A sob escapes my throat and we separate. I keep my face close to his, and trail hard kisses across his face until my head was buried in his neck.

We both begin crying silently, our breath getting forced out of our lungs with every sob. I could feel his body shaking as I clung onto him desperately. Somehow I felt as though being closer to him would stop both my hurt and his.

But no matter how much I clawed into him and pressed myself closer into his body, we would always feel like this and the thought was killing me.

Knowing my body was miles and miles away, bleeding into a link was terrifying, and I knew this one trip to see him could make my state worse. If I died, he needed to know why. "Eyve." I sniffle and pull away to look at him.

He still holds onto me, keeping me as close as possible while we speak. His hands rub up and down on my back and it calms me somewhat. "I was shot." I say, calmly. Eyve's face goes from scrunched up and in tears to stressed and terrified in minutes.

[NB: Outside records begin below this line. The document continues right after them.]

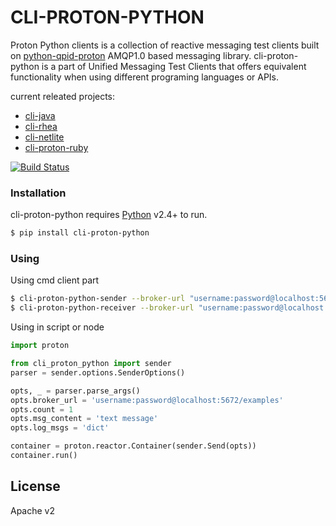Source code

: # CLI-PROTON-PYTHON
Proton Python clients is a collection of reactive messaging test clients built on [python-qpid-proton](https://pypi.python.org/pypi/python-qpid-proton) AMQP1.0 based messaging library.
cli-proton-python is a part of Unified Messaging Test Clients that offers equivalent functionality when using different programing languages or APIs.

current releated projects:
* [cli-java](https://github.com/rh-messaging/cli-java)
* [cli-rhea](https://github.com/rh-messaging/cli-rhea)
* [cli-netlite](https://github.com/rh-messaging/cli-netlite)
* [cli-proton-ruby](https://github.com/rh-messaging/cli-proton-ruby)

[![Build Status](https://travis-ci.org/rh-messaging/cli-proton-python.svg?branch=master)](https://travis-ci.org/rh-messaging/cli-proton-python)

### Installation

cli-proton-python requires [Python](https://python.org/) v2.4+ to run.

```sh
$ pip install cli-proton-python
```

### Using

Using cmd client part

```sh
$ cli-proton-python-sender --broker-url "username:password@localhost:5672/queue_test" --count 1 --msg-content "text message" --log-msgs dict
$ cli-proton-python-receiver --broker-url "username:password@localhost:5672/queue_test" --count 1 --log-msgs dict
```

Using in script or node

```python
import proton

from cli_proton_python import sender
parser = sender.options.SenderOptions()

opts, _ = parser.parse_args()
opts.broker_url = 'username:password@localhost:5672/examples'
opts.count = 1
opts.msg_content = 'text message'
opts.log_msgs = 'dict'

container = proton.reactor.Container(sender.Send(opts))
container.run()
```

License
----

Apache v2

His eyes travel all over my body as he holds me at arms length.

"My other body." His body relaxes slightly. "Remember how I said if I die in this body or the other, then I am dead in both?" His body tenses yet again. "It's not fatal, but I'm bleeding. Being here could make it worse and I don't know how long the link will hold."

With the primary body being seriously injured and loosing blood, the mind becomes muddled. If that were to happen, my link would disconnect and I'd be forced back into my other body. To Eyve it would look like I collapsed, which he hardly understands.

"But you are here?" He questions. I knew this confused him. I just wanted him to understand.

"My mind is still strong, the injury isn't too bad. But if my mind is shut off in the other body then my body will not heal fast enough. Eventually the link will disconnect." I say, trying to help him understand.